Stored records:

* * *

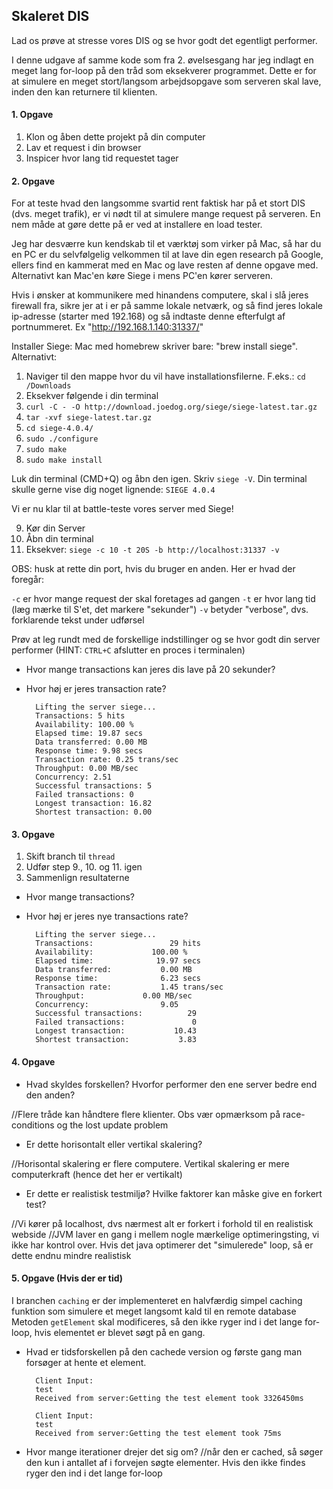 ## Skaleret DIS
Lad os prøve at stresse vores DIS og se hvor godt det egentligt performer.

I denne udgave af samme kode som fra 2. øvelsesgang har jeg indlagt en meget lang for-loop på den tråd som eksekverer programmet.
Dette er for at simulere en meget stort/langsom arbejdsopgave som serveren skal lave, inden den kan returnere til klienten.

#### 1. Opgave
1. Klon og åben dette projekt på din computer
2. Lav et request i din browser
3. Inspicer hvor lang tid requestet tager

#### 2. Opgave
For at teste hvad den langsomme svartid rent faktisk har på et stort DIS (dvs. meget trafik), er vi nødt til at simulere mange request på serveren.
En nem måde at gøre dette på er ved at installere en load tester.

Jeg har desværre kun kendskab til et værktøj som virker på Mac, så har du en PC  er du selvfølgelig velkommen til at lave din egen 
research på Google, ellers find en kammerat med en Mac og lave resten af denne opgave med.
Alternativt kan Mac'en køre Siege i mens PC'en kører serveren.

Hvis i ønsker at kommunikere med hinandens computere, skal i slå jeres firewall fra, sikre jer at i er på samme lokale netværk, og så find jeres lokale ip-adresse (starter med 192.168) og så indtaste denne efterfulgt af portnummeret. Ex "http://192.168.1.140:31337/"

Installer Siege:
Mac med homebrew skriver bare: "brew install siege".
Alternativt:
1. Naviger til den mappe hvor du vil have installationsfilerne. F.eks.: `cd /Downloads`
2. Eksekver følgende i din terminal
3. `curl -C - -O http://download.joedog.org/siege/siege-latest.tar.gz`
4. `tar -xvf siege-latest.tar.gz`
5. `cd siege-4.0.4/`
6. `sudo ./configure`
7. `sudo make`
8. `sudo make install`

Luk din terminal (CMD+Q) og åbn den igen. 
Skriv `siege -V`. Din terminal skulle gerne vise dig noget lignende: `SIEGE 4.0.4`  

Vi er nu klar til at battle-teste vores server med Siege!

9. Kør din Server
10. Åbn din terminal
11. Eksekver: `siege -c 10 -t 20S -b http://localhost:31337 -v`

OBS: husk at rette din port, hvis du bruger en anden. Her er hvad der foregår:

`-c` er hvor mange request der skal foretages ad gangen
`-t` er hvor lang tid (læg mærke til S'et, det markere "sekunder")
`-v` betyder "verbose", dvs. forklarende tekst under udførsel

Prøv at leg rundt med de forskellige indstillinger og se hvor godt din server performer (HINT: `CTRL+C` afslutter en proces i terminalen)

- Hvor mange transactions kan jeres dis lave på 20 sekunder?
- Hvor høj er jeres transaction rate?
    
        Lifting the server siege...
        Transactions: 5 hits
        Availability: 100.00 %
        Elapsed time: 19.87 secs
        Data transferred: 0.00 MB
        Response time: 9.98 secs
        Transaction rate: 0.25 trans/sec
        Throughput: 0.00 MB/sec
        Concurrency: 2.51
        Successful transactions: 5
        Failed transactions: 0
        Longest transaction: 16.82
        Shortest transaction: 0.00

#### 3. Opgave
1. Skift branch til `thread`
2. Udfør step 9., 10. og 11. igen
3. Sammenlign resultaterne

- Hvor mange transactions?
- Hvor høj er jeres nye transactions rate?

        Lifting the server siege...
        Transactions:		          29 hits
        Availability:		      100.00 %
        Elapsed time:		       19.97 secs
        Data transferred:	        0.00 MB
        Response time:		        6.23 secs
        Transaction rate:	        1.45 trans/sec
        Throughput:		        0.00 MB/sec
        Concurrency:		        9.05
        Successful transactions:          29
        Failed transactions:	           0
        Longest transaction:	       10.43
        Shortest transaction:	        3.83

#### 4. Opgave
- Hvad skyldes forskellen? Hvorfor performer den ene server bedre end den anden?

//Flere tråde kan håndtere flere klienter. Obs vær opmærksom på race-conditions og the lost update problem
- Er dette horisontalt eller vertikal skalering?

//Horisontal skalering er flere computere. Vertikal skalering er mere computerkraft (hence det her er vertikalt)
- Er dette er realistisk testmiljø? Hvilke faktorer kan måske give en forkert test?

//Vi kører på localhost, dvs nærmest alt er forkert i forhold til en realistisk webside
//JVM laver en gang i mellem nogle mærkelige optimeringsting, vi ikke har kontrol over. Hvis det java optimerer det "simulerede" loop, så er dette endnu mindre realistisk

#### 5. Opgave (Hvis der er tid)
I branchen `caching` er der implementeret en halvfærdig simpel caching funktion som simulere et meget langsomt kald til en remote database
Metoden `getElement` skal modificeres, så den ikke ryger ind i det lange for-loop, hvis elementet er blevet søgt på en gang.

- Hvad er tidsforskellen på den cachede version og første gang man forsøger at hente et element.
        
        Client Input:
        test
        Received from server:Getting the test element took 3326450ms 
        
        Client Input:
        test
        Received from server:Getting the test element took 75ms 
        
- Hvor mange iterationer drejer det sig om?
//når den er cached, så søger den kun i antallet af i forvejen søgte elementer. Hvis den ikke findes ryger den ind i det lange for-loop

* * *

- Exercise
Render all entries verbatim, excluding any pictures they hold.

- Solution below
 ## Skaleret DIS
Lad os prøve at stresse vores DIS og se hvor godt det egentligt performer.

I denne udgave af samme kode som fra 2. øvelsesgang har jeg indlagt en meget lang for-loop på den tråd som eksekverer programmet.
Dette er for at simulere en meget stort/langsom arbejdsopgave som serveren skal lave, inden den kan returnere til klienten.

#### 1. Opgave
1. Klon og åben dette projekt på din computer
2. Lav et request i din browser
3. Inspicer hvor lang tid requestet tager

#### 2. Opgave
For at teste hvad den langsomme svartid rent faktisk har på et stort DIS (dvs. meget trafik), er vi nødt til at simulere mange request på serveren.
En nem måde at gøre dette på er ved at installere en load tester.

Jeg har desværre kun kendskab til et værktøj som virker på Mac, så har du en PC  er du selvfølgelig velkommen til at lave din egen 
research på Google, ellers find en kammerat med en Mac og lave resten af denne opgave med.
Alternativt kan Mac'en køre Siege i mens PC'en kører serveren.

Hvis i ønsker at kommunikere med hinandens computere, skal i slå jeres firewall fra, sikre jer at i er på samme lokale netværk, og så find jeres lokale ip-adresse (starter med 192.168) og så indtaste denne efterfulgt af portnummeret. Ex "http://192.168.1.140:31337/"

Installer Siege:
Mac med homebrew skriver bare: "brew install siege".
Alternativt:
1. Naviger til den mappe hvor du vil have installationsfilerne. F.eks.: `cd /Downloads`
2. Eksekver følgende i din terminal
3. `curl -C - -O http://download.joedog.org/siege/siege-latest.tar.gz`
4. `tar -xvf siege-latest.tar.gz`
5. `cd siege-4.0.4/`
6. `sudo ./configure`
7. `sudo make`
8. `sudo make install`

Luk din terminal (CMD+Q) og åbn den igen. 
Skriv `siege -V`. Din terminal skulle gerne vise dig noget lignende: `SIEGE 4.0.4`  

Vi er nu klar til at battle-teste vores server med Siege!

9. Kør din Server
10. Åbn din terminal
11. Eksekver: `siege -c 10 -t 20S -b http://localhost:31337 -v`

OBS: husk at rette din port, hvis du bruger en anden. Her er hvad der foregår:

`-c` er hvor mange request der skal foretages ad gangen
`-t` er hvor lang tid (læg mærke til S'et, det markere "sekunder")
`-v` betyder "verbose", dvs. forklarende tekst under udførsel

Prøv at leg rundt med de forskellige indstillinger og se hvor godt din server performer (HINT: `CTRL+C` afslutter en proces i terminalen)

- Hvor mange transactions kan jeres dis lave på 20 sekunder?
- Hvor høj er jeres transaction rate?
    
        Lifting the server siege...
        Transactions: 5 hits
        Availability: 100.00 %
        Elapsed time: 19.87 secs
        Data transferred: 0.00 MB
        Response time: 9.98 secs
        Transaction rate: 0.25 trans/sec
        Throughput: 0.00 MB/sec
        Concurrency: 2.51
        Successful transactions: 5
        Failed transactions: 0
        Longest transaction: 16.82
        Shortest transaction: 0.00

#### 3. Opgave
1. Skift branch til `thread`
2. Udfør step 9., 10. og 11. igen
3. Sammenlign resultaterne

- Hvor mange transactions?
- Hvor høj er jeres nye transactions rate?

        Lifting the server siege...
        Transactions:		          29 hits
        Availability:		      100.00 %
        Elapsed time:		       19.97 secs
        Data transferred:	        0.00 MB
        Response time:		        6.23 secs
        Transaction rate:	        1.45 trans/sec
        Throughput:		        0.00 MB/sec
        Concurrency:		        9.05
        Successful transactions:          29
        Failed transactions:	           0
        Longest transaction:	       10.43
        Shortest transaction:	        3.83

#### 4. Opgave
- Hvad skyldes forskellen? Hvorfor performer den ene server bedre end den anden?

//Flere tråde kan håndtere flere klienter. Obs vær opmærksom på race-conditions og the lost update problem
- Er dette horisontalt eller vertikal skalering?

//Horisontal skalering er flere computere. Vertikal skalering er mere computerkraft (hence det her er vertikalt)
- Er dette er realistisk testmiljø? Hvilke faktorer kan måske give en forkert test?

//Vi kører på localhost, dvs nærmest alt er forkert i forhold til en realistisk webside
//JVM laver en gang i mellem nogle mærkelige optimeringsting, vi ikke har kontrol over. Hvis det java optimerer det "simulerede" loop, så er dette endnu mindre realistisk

#### 5. Opgave (Hvis der er tid)
I branchen `caching` er der implementeret en halvfærdig simpel caching funktion som simulere et meget langsomt kald til en remote database
Metoden `getElement` skal modificeres, så den ikke ryger ind i det lange for-loop, hvis elementet er blevet søgt på en gang.

- Hvad er tidsforskellen på den cachede version og første gang man forsøger at hente et element.
        
        Client Input:
        test
        Received from server:Getting the test element took 3326450ms 
        
        Client Input:
        test
        Received from server:Getting the test element took 75ms 
        
- Hvor mange iterationer drejer det sig om?
//når den er cached, så søger den kun i antallet af i forvejen søgte elementer. Hvis den ikke findes ryger den ind i det lange for-loop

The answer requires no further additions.